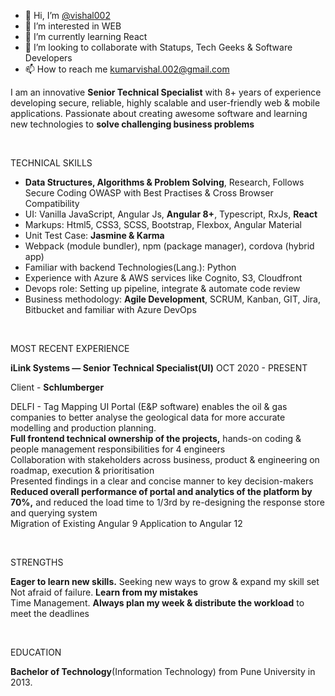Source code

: - 👋 Hi, I’m [@vishal002](@vishal002)
- 👀 I’m interested in WEB
- 🌱 I’m currently learning React
- 💞️ I’m looking to collaborate with Statups, Tech Geeks & Software Developers  
- 📫 How to reach me [kumarvishal.002@gmail.com](mailto:kumarvishal.002@gmail.com) 


I am an innovative <b>Senior Technical Specialist</b> with 8+ years of experience developing secure, reliable, highly scalable and user-friendly web & mobile applications.
Passionate about creating awesome software and learning new technologies to <b>solve challenging business problems</b>

<br/>

TECHNICAL SKILLS

- <b>Data Structures, Algorithms & Problem Solving</b>, Research, Follows Secure Coding OWASP with Best Practises & Cross Browser Compatibility
- UI: Vanilla JavaScript, Angular Js, <b>Angular 8+</b>, Typescript, RxJs, <b>React</b>
- Markups: Html5, CSS3, SCSS, Bootstrap, Flexbox, Angular Material 
- Unit Test Case: <b>Jasmine & Karma</b>
- Webpack (module bundler), npm (package manager), cordova (hybrid app) 
- Familiar with backend Technologies(Lang.): Python
- Experience with Azure & AWS services like Cognito, S3, Cloudfront
- Devops role: Setting up pipeline, integrate & automate code review
- Business methodology: <b>Agile Development</b>, SCRUM, Kanban, GIT, Jira, Bitbucket and familiar with Azure DevOps

<br/>
  
MOST RECENT EXPERIENCE 

<b>iLink Systems  — Senior Technical Specialist(UI)</b>         OCT 2020 - PRESENT <br/>

Client - <b>Schlumberger</b> <br/>

DELFI - Tag Mapping UI Portal (E&P software) enables the oil & gas companies to better analyse the geological data for more accurate modelling and production planning.<br/>
<b>Full frontend technical ownership of the projects,</b> hands-on coding & people management responsibilities for 4 engineers<br/>
Collaboration with stakeholders across business, product & engineering on roadmap, execution & prioritisation<br/>
Presented findings in a clear and concise manner to key decision-makers<br/>
<b>Reduced overall performance of portal and analytics of the platform by 70%,</b> and reduced the load time to 1/3rd by re-designing the response store and querying system<br/>
Migration of Existing Angular 9 Application to Angular 12<br/>

<br/>

STRENGTHS

<b>Eager to learn new skills.</b> Seeking new ways to grow & expand my skill set<br/>
Not afraid of failure. <b>Learn from my mistakes</b> <br/>
Time Management. <b>Always plan my week & distribute the workload</b> to meet the deadlines<br/>

<br/>

EDUCATION

<b>Bachelor of Technology</b>(Information Technology) from Pune University in 2013. 

  


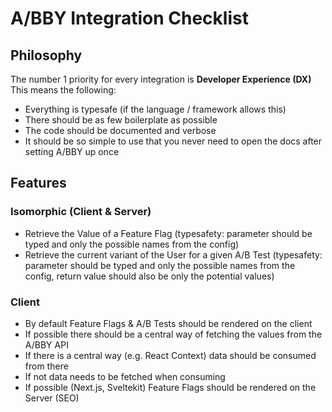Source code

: # A/BBY Integration Checklist

## Philosophy

The number 1 priority for every integration is **Developer Experience (DX)**
This means the following:

- Everything is typesafe (if the language / framework allows this)
- There should be as few boilerplate as possible
- The code should be documented and verbose
- It should be so simple to use that you never need to open the docs after setting A/BBY up once

## Features

### Isomorphic (Client & Server)

- Retrieve the Value of a Feature Flag (typesafety: parameter should be typed and only the possible names from the config)
- Retrieve the current variant of the User for a given A/B Test (typesafety: parameter should be typed and only the possible names from the config, return value should also be only the potential values)

### Client

- By default Feature Flags & A/B Tests should be rendered on the client
- If possible there should be a central way of fetching the values from the A/BBY API
- If there is a central way (e.g. React Context) data should be consumed from there
- If not data needs to be fetched when consuming
- If possible (Next.js, Sveltekit) Feature Flags should be rendered on the Server (SEO)
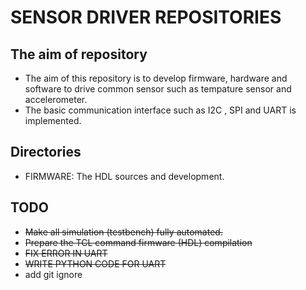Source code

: # SENSOR DRIVER REPOSITORIES
## The aim of repository
-   The aim of this repository is to develop firmware, hardware and software to drive common sensor such as tempature sensor and accelerometer.
-   The basic communication interface such as I2C , SPI and UART is implemented.

## Directories 
-   FIRMWARE: The HDL sources and development.

## TODO
- ~~Make all simulation (testbench) fully automated.~~
- ~~Prepare the TCL command firmware (HDL) compilation~~ 
- ~~FIX ERROR IN UART~~ 
- ~~WRITE PYTHON CODE FOR UART~~
- add git ignore
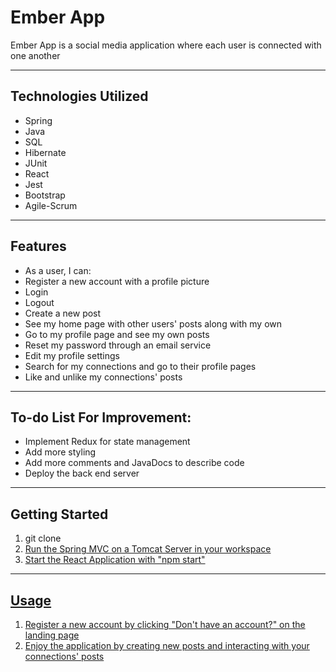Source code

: # Ember App #

<p>Ember App is a social media application where each user is connected with one another<p>

<hr>

## Technologies Utilized ##
<ul>
    <li>Spring</li>
    <li>Java</li>
    <li>SQL</li>
    <li>Hibernate</li>
    <li>JUnit</li>
    <li>React</li>
    <li>Jest</li>
    <li>Bootstrap</li>
    <li>Agile-Scrum</li>
</ul>

<hr>

## Features ##

<ul>
    <li>As a user, I can:</li>
    <li>Register a new account with a profile picture</li>
    <li>Login</li>
    <li>Logout</li>
    <li>Create a new post</li>
    <li>See my home page with other users' posts along with my own</li>
    <li>Go to my profile page and see my own posts</li>
    <li>Reset my password through an email service</li>
    <li>Edit my profile settings</li>
    <li>Search for my connections and go to their profile pages</li>
    <li>Like and unlike my connections' posts</li>
</ul>

<hr>

## To-do List For Improvement:

<ul>
    <li>Implement Redux for state management</li>
    <li>Add more styling</li>
    <li>Add more comments and JavaDocs to describe code</li>
    <li>Deploy the back end server</li>
</ul>

<hr>

## Getting Started ##

<ol>
    <li>git clone <a href="https://github.com/orkunozekin/Ember-App.git"></li>
    <li>Run the Spring MVC on a Tomcat Server in your workspace</li>
    <li>Start the React Application with "npm start"</li>
</ol>

<hr>

## Usage ##

<ol>
    <li>Register a new account by clicking "Don't have an account?" on the landing page</li>
    <li>Enjoy the application by creating new posts and interacting with your connections' posts</li>
</ol>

----------

▶ _TASK_
Reproduce all the data as it stands. The pictures are not part of the copy.

▶ _REPLY TO THE EXERCISE_
Source code

: - 👋 Hi, I’m [@vishal002](@vishal002)
- 👀 I’m interested in WEB
- 🌱 I’m currently learning React
- 💞️ I’m looking to collaborate with Statups, Tech Geeks & Software Developers  
- 📫 How to reach me [kumarvishal.002@gmail.com](mailto:kumarvishal.002@gmail.com) 


I am an innovative <b>Senior Technical Specialist</b> with 8+ years of experience developing secure, reliable, highly scalable and user-friendly web & mobile applications.
Passionate about creating awesome software and learning new technologies to <b>solve challenging business problems</b>

<br/>

TECHNICAL SKILLS

- <b>Data Structures, Algorithms & Problem Solving</b>, Research, Follows Secure Coding OWASP with Best Practises & Cross Browser Compatibility
- UI: Vanilla JavaScript, Angular Js, <b>Angular 8+</b>, Typescript, RxJs, <b>React</b>
- Markups: Html5, CSS3, SCSS, Bootstrap, Flexbox, Angular Material 
- Unit Test Case: <b>Jasmine & Karma</b>
- Webpack (module bundler), npm (package manager), cordova (hybrid app) 
- Familiar with backend Technologies(Lang.): Python
- Experience with Azure & AWS services like Cognito, S3, Cloudfront
- Devops role: Setting up pipeline, integrate & automate code review
- Business methodology: <b>Agile Development</b>, SCRUM, Kanban, GIT, Jira, Bitbucket and familiar with Azure DevOps

<br/>
  
MOST RECENT EXPERIENCE 

<b>iLink Systems  — Senior Technical Specialist(UI)</b>         OCT 2020 - PRESENT <br/>

Client - <b>Schlumberger</b> <br/>

DELFI - Tag Mapping UI Portal (E&P software) enables the oil & gas companies to better analyse the geological data for more accurate modelling and production planning.<br/>
<b>Full frontend technical ownership of the projects,</b> hands-on coding & people management responsibilities for 4 engineers<br/>
Collaboration with stakeholders across business, product & engineering on roadmap, execution & prioritisation<br/>
Presented findings in a clear and concise manner to key decision-makers<br/>
<b>Reduced overall performance of portal and analytics of the platform by 70%,</b> and reduced the load time to 1/3rd by re-designing the response store and querying system<br/>
Migration of Existing Angular 9 Application to Angular 12<br/>

<br/>

STRENGTHS

<b>Eager to learn new skills.</b> Seeking new ways to grow & expand my skill set<br/>
Not afraid of failure. <b>Learn from my mistakes</b> <br/>
Time Management. <b>Always plan my week & distribute the workload</b> to meet the deadlines<br/>

<br/>

EDUCATION

<b>Bachelor of Technology</b>(Information Technology) from Pune University in 2013. 

  


Source code

: # A/BBY Integration Checklist

## Philosophy

The number 1 priority for every integration is **Developer Experience (DX)**
This means the following:

- Everything is typesafe (if the language / framework allows this)
- There should be as few boilerplate as possible
- The code should be documented and verbose
- It should be so simple to use that you never need to open the docs after setting A/BBY up once

## Features

### Isomorphic (Client & Server)

- Retrieve the Value of a Feature Flag (typesafety: parameter should be typed and only the possible names from the config)
- Retrieve the current variant of the User for a given A/B Test (typesafety: parameter should be typed and only the possible names from the config, return value should also be only the potential values)

### Client

- By default Feature Flags & A/B Tests should be rendered on the client
- If possible there should be a central way of fetching the values from the A/BBY API
- If there is a central way (e.g. React Context) data should be consumed from there
- If not data needs to be fetched when consuming
- If possible (Next.js, Sveltekit) Feature Flags should be rendered on the Server (SEO)
Source code

: # SENSOR DRIVER REPOSITORIES
## The aim of repository
-   The aim of this repository is to develop firmware, hardware and software to drive common sensor such as tempature sensor and accelerometer.
-   The basic communication interface such as I2C , SPI and UART is implemented.

## Directories 
-   FIRMWARE: The HDL sources and development.

## TODO
- ~~Make all simulation (testbench) fully automated.~~
- ~~Prepare the TCL command firmware (HDL) compilation~~ 
- ~~FIX ERROR IN UART~~ 
- ~~WRITE PYTHON CODE FOR UART~~
- add git ignore
Source code

: # Ember App #

<p>Ember App is a social media application where each user is connected with one another<p>

<hr>

## Technologies Utilized ##
<ul>
    <li>Spring</li>
    <li>Java</li>
    <li>SQL</li>
    <li>Hibernate</li>
    <li>JUnit</li>
    <li>React</li>
    <li>Jest</li>
    <li>Bootstrap</li>
    <li>Agile-Scrum</li>
</ul>

<hr>

## Features ##

<ul>
    <li>As a user, I can:</li>
    <li>Register a new account with a profile picture</li>
    <li>Login</li>
    <li>Logout</li>
    <li>Create a new post</li>
    <li>See my home page with other users' posts along with my own</li>
    <li>Go to my profile page and see my own posts</li>
    <li>Reset my password through an email service</li>
    <li>Edit my profile settings</li>
    <li>Search for my connections and go to their profile pages</li>
    <li>Like and unlike my connections' posts</li>
</ul>

<hr>

## To-do List For Improvement:

<ul>
    <li>Implement Redux for state management</li>
    <li>Add more styling</li>
    <li>Add more comments and JavaDocs to describe code</li>
    <li>Deploy the back end server</li>
</ul>

<hr>

## Getting Started ##

<ol>
    <li>git clone <a href="https://github.com/orkunozekin/Ember-App.git"></li>
    <li>Run the Spring MVC on a Tomcat Server in your workspace</li>
    <li>Start the React Application with "npm start"</li>
</ol>

<hr>

## Usage ##

<ol>
    <li>Register a new account by clicking "Don't have an account?" on the landing page</li>
    <li>Enjoy the application by creating new posts and interacting with your connections' posts</li>
</ol>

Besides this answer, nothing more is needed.